Financial Cleanup in the Works
Look for new rules to protect consumers and give shareholders more influence.
Just as you're starting to digest health-care reform, along comes another sweeping regulatory restructuring, this time redrafting the laws governing lending and the financial markets. The stakes are high as lawmakers seek to avert future crises of the sort that brought us to our fiscal knees nearly two years ago. A reform law is likely to pass, possibly this summer -- despite partisan politics, intense lobbying and sometimes mind-numbing complexity. A Senate banking-committee bill was more than 1,300 pages long, addressing such issues as how to liquidate failed financial firms without putting taxpayers on the hook and how to make abstruse derivatives trading transparent.
One of the most controversial proposals would have the most direct impact on ordinary Americans: a new federal agency to oversee financial products, primarily loans and savings vehicles, with the goal of protecting consumers. Such an agency would have jurisdiction over credit cards, mortgages, payday loans and debt collection, for instance. Auto loans are exempt from the proposed agency's oversight in the House-passed version of the reform bill but may be included in the final law.
Supporters say an agency focused on consumers is needed, as existing regulators, scattered among seven different agencies, are more concerned with the safety and soundness of the institutions they regulate than the well-being of customers. But vocal opponents, including the U.S. Chamber of Commerce, worry that another layer of bureaucracy will stifle financial innovation and restrict access to credit. Douglas Elliott, of the Brookings Institution, who supports the formation of an agency, says opponents worry that the Consumer Finance Protection Agency "will be so focused on protecting consumers that it will try to stomp out all risk in financial transactions." For instance, says Elliott, it's plausible that such an agency could ban mortgage loans with down payments of less than 10%. "It will decide where you can be on the risk-reward scale."

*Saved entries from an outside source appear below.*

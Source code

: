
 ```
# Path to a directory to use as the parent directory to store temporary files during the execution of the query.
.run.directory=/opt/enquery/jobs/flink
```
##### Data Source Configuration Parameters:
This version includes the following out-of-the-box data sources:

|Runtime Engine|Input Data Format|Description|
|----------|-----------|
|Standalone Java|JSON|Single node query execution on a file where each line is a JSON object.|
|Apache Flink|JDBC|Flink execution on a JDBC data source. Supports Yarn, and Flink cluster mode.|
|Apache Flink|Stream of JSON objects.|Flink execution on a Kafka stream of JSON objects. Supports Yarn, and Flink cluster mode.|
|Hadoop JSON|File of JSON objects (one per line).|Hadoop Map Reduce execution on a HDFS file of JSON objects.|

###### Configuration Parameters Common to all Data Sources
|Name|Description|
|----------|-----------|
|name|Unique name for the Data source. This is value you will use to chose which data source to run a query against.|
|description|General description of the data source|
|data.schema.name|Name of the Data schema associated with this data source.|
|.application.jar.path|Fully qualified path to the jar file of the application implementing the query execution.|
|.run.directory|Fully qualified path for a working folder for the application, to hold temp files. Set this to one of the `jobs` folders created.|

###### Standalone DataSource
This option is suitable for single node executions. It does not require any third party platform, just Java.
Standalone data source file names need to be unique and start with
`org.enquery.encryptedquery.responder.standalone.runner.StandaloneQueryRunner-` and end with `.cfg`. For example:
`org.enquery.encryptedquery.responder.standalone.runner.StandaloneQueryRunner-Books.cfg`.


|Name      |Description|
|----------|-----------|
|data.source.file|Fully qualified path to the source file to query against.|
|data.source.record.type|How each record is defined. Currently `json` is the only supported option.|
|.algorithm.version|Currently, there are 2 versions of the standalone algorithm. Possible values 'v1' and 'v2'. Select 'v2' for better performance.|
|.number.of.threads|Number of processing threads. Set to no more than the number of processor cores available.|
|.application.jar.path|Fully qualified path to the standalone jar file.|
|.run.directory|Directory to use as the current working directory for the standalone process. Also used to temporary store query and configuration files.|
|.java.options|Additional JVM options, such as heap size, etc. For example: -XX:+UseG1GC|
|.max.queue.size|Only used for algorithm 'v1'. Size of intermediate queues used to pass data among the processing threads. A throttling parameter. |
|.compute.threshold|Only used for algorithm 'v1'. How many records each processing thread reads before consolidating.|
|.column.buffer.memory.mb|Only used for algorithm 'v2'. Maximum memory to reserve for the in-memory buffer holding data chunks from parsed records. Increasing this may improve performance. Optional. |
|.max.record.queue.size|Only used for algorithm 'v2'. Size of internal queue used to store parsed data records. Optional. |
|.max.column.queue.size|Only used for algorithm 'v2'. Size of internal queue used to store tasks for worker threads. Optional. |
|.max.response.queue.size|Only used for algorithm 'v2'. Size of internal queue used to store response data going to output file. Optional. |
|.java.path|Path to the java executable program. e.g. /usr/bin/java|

In the end, the independent watchdog the Obama administration originally envisioned will likely lose some of its teeth, either housed as a bureau within the Federal Reserve or overseen by a panel of other financial regulators.
Reform may grant shareholders a greater say on executive pay and will almost surely give them more clout when it comes to choosing corporate directors. Shareholders who want to nominate their own board candidates might soon be able to do so via the company proxy statement, saving the enormous expense that prohibits most shareholders from mounting proxy contests now. And even in uncontested elections, directors might serve only if they're elected by a majority of shareholders.